The gcd of a set of integers
Having seen how to calculate the greatest common divisor of two integers, it is a straightforward matter to extend this to any finite set of integers (not all \(0\)). The method, which involves repeated use of Euclid’s algorithm, is based on the following observation.
Prove that for any \(k\ge 2,\) \[\gcd(a_1,\ldots,a_k)=\gcd(\ldots\gcd(\gcd(a_1,a_2), a_3), \ldots, a_k).\]

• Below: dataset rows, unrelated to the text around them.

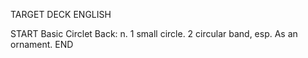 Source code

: TARGET DECK
ENGLISH

START
Basic
Circlet
Back: n. 1 small circle. 2 circular band, esp. As an ornament.
END
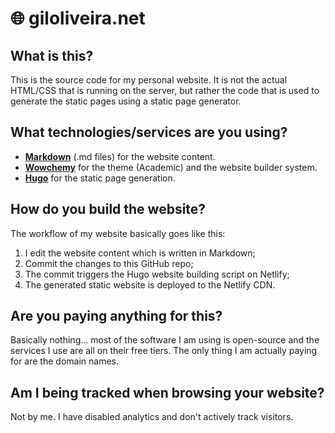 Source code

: # 🌐 giloliveira.net

## What is this?

This is the source code for my personal website. It is not the actual HTML/CSS that is running on the server, but rather the code that is used to generate the static pages using a static page generator.

## What technologies/services are you using?

- [**Markdown**](https://daringfireball.net/projects/markdown/) (.md files) for the website content.
- [**Wowchemy**](https://wowchemy.com) for the theme (Academic) and the website builder system.
- [**Hugo**](https://gohugo.io) for the static page generation.

## How do you build the website?

The workflow of my website basically goes like this:

1. I edit the website content which is written in Markdown;
2. Commit the changes to this GitHub repo;
3. The commit triggers the Hugo website building script on Netlify;
4. The generated static website is deployed to the Netlify CDN.

## Are you paying anything for this?

Basically nothing... most of the software I am using is open-source and the services I use are all on their free tiers. The only thing I am actually paying for are the domain names.

## Am I being tracked when browsing your website?

Not by me. I have disabled analytics and don't actively track visitors.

For example, to calculate \(\gcd(36,24,54,27)\) we calculate \[ \begin{array}{rcrcr} d_2&=&\gcd(36, 24)&=&12\\ d_3&=&\gcd(12, 54)&=&6\\ \text{and finally }d_4&=&\gcd(6, 27)&=&3\\ \end{array} \]
We saw in Example 3.13 that if \(a=1815\) and \(b=1415\) then \(d=5\), so the integers of the form \(c=1815x+1415y\) are the multiples of \(5\). Example 3.20 gives \(5=1815\times46+1415\times(-59)\), so multiplying through by \(e\) we can express any multiple of 5, \(5e\), in the form \(1815x+1415y\): for instance, \(-10=1815\times(-92)+1415\times118\).